Chuck Schumer: We’re not going to let people be intimidated by fear
Chuck Schumer, the New York Democrat, has said he will not allow his Democratic colleagues to “dramatically change” their party’s position on a controversial anti-abortion bill in the Senate, after it was revealed they have not met with a single woman who would have been affected by the bill.
Mr Schumer said he was “determined to stop” a bill that he believes would “allow a woman to be punished for exercising her right to terminate her pregnancy”.
“We’re not changing our position,” he told reporters in New York on Monday.
“We are not going back to the days when people would not have the right to end their pregnancies, but I’m determined to stop it,” he added.
In recent weeks, Democrats have taken to calling the bill the “Biden bill”, referring to President Joe Biden who has introduced the legislation.
However, the Senate is set to begin debating the bill on Tuesday, with a final vote expected on Wednesday.
Democrats, including Senator Chuck Schumer and Representative Nancy Pelosi, have expressed reservations about the legislation, saying it would force women to undergo unnecessary procedures, including elective abortion.

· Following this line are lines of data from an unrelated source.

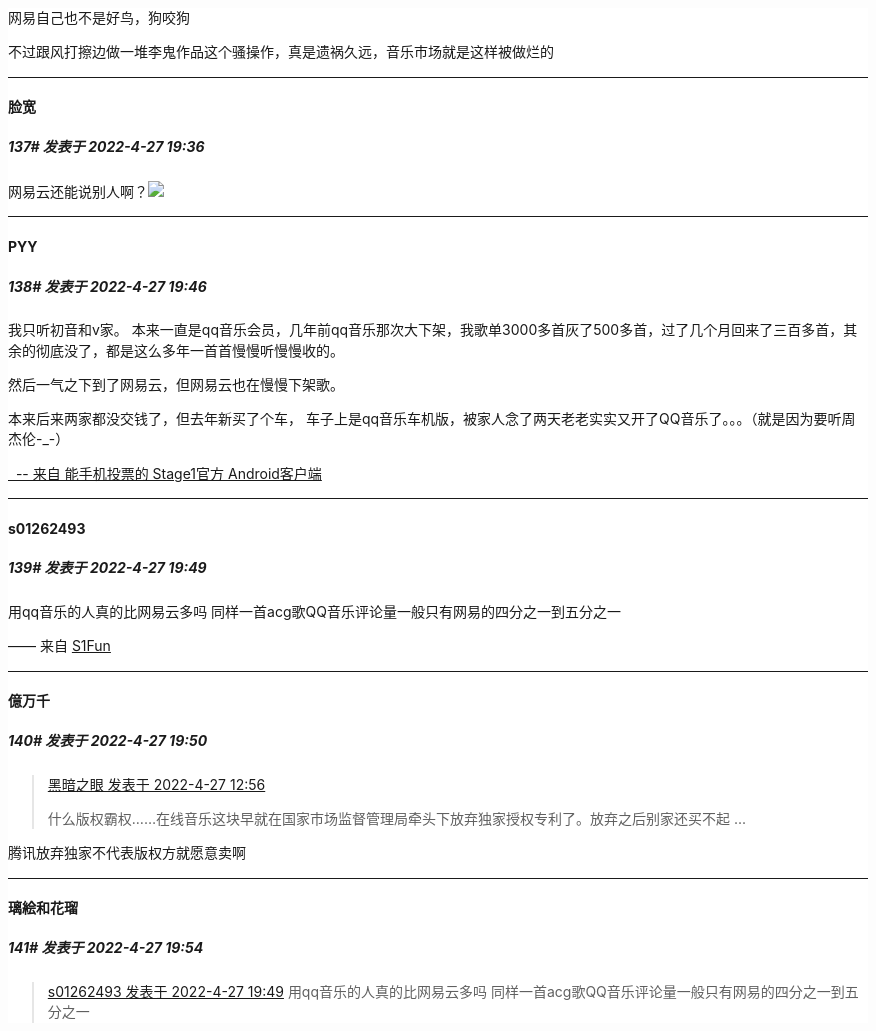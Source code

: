 网易自己也不是好鸟，狗咬狗

不过跟风打擦边做一堆李鬼作品这个骚操作，真是遗祸久远，音乐市场就是这样被做烂的



*****

####  脸宽  
##### 137#       发表于 2022-4-27 19:36

网易云还能说别人啊？<img src="https://static.saraba1st.com/image/smiley/face2017/067.png" referrerpolicy="no-referrer">



*****

####  PYY  
##### 138#       发表于 2022-4-27 19:46

我只听初音和v家。
本来一直是qq音乐会员，几年前qq音乐那次大下架，我歌单3000多首灰了500多首，过了几个月回来了三百多首，其余的彻底没了，都是这么多年一首首慢慢听慢慢收的。

然后一气之下到了网易云，但网易云也在慢慢下架歌。

本来后来两家都没交钱了，但去年新买了个车，
车子上是qq音乐车机版，被家人念了两天老老实实又开了QQ音乐了。。。（就是因为要听周杰伦-_-）

[  -- 来自 能手机投票的 Stage1官方 Android客户端](https://www.coolapk.com/apk/140634)

*****

####  s01262493  
##### 139#       发表于 2022-4-27 19:49

用qq音乐的人真的比网易云多吗 同样一首acg歌QQ音乐评论量一般只有网易的四分之一到五分之一 

—— 来自 [S1Fun](https://s1fun.koalcat.com)

*****

####  億万千  
##### 140#       发表于 2022-4-27 19:50

<blockquote><a href="httphttps://bbs.saraba1st.com/2b/forum.php?mod=redirect&amp;goto=findpost&amp;pid=55604155&amp;ptid=2066597" target="_blank">黑暗之眼 发表于 2022-4-27 12:56</a>

什么版权霸权……在线音乐这块早就在国家市场监督管理局牵头下放弃独家授权专利了。放弃之后别家还买不起 ...</blockquote>
腾讯放弃独家不代表版权方就愿意卖啊



*****

####  璃絵和花瑠  
##### 141#       发表于 2022-4-27 19:54

<blockquote><a href="httphttps://bbs.saraba1st.com/2b/forum.php?mod=redirect&amp;goto=findpost&amp;pid=55609027&amp;ptid=2066597" target="_blank">s01262493 发表于 2022-4-27 19:49</a>
用qq音乐的人真的比网易云多吗 同样一首acg歌QQ音乐评论量一般只有网易的四分之一到五分之一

Mr Biden is also pushing for the bill to be considered as a standalone bill, rather than in conjunction with the GOP-controlled House of Representatives’ attempt to pass a similar bill.
Republican Senators, including Mr Ryan, have said the legislation should not go to a conference committee.
“This is a bill with bipartisan support, and we will work with the Republican conference to get it to the president’s desk as soon as possible,” Mr Ryan said.
Republican Senator Tom Cotton, who has pushed for the legislation to be moved from the Senate floor, said it was “absolutely imperative” that Mr Biden “get it passed”.
The Biden bill would ban abortions after 20 weeks, but women would still be able to have an abortion if they can prove it was the result of rape, incest, fetal abnormality or threats to their health.
It would also ban abortions at 20 weeks if the mother’s life was in danger and if she gave birth after 20 minutes.
Under the bill, the US Supreme Court would be required to review the legality of the procedure.
But it would also require states to allow abortion at any stage of pregnancy and provide exceptions for rape, when the pregnancy is a result of an assault or sexual assault.
The legislation would also allow states to ban abortions on the grounds of rape and incest, if the pregnancy result from rape or incest.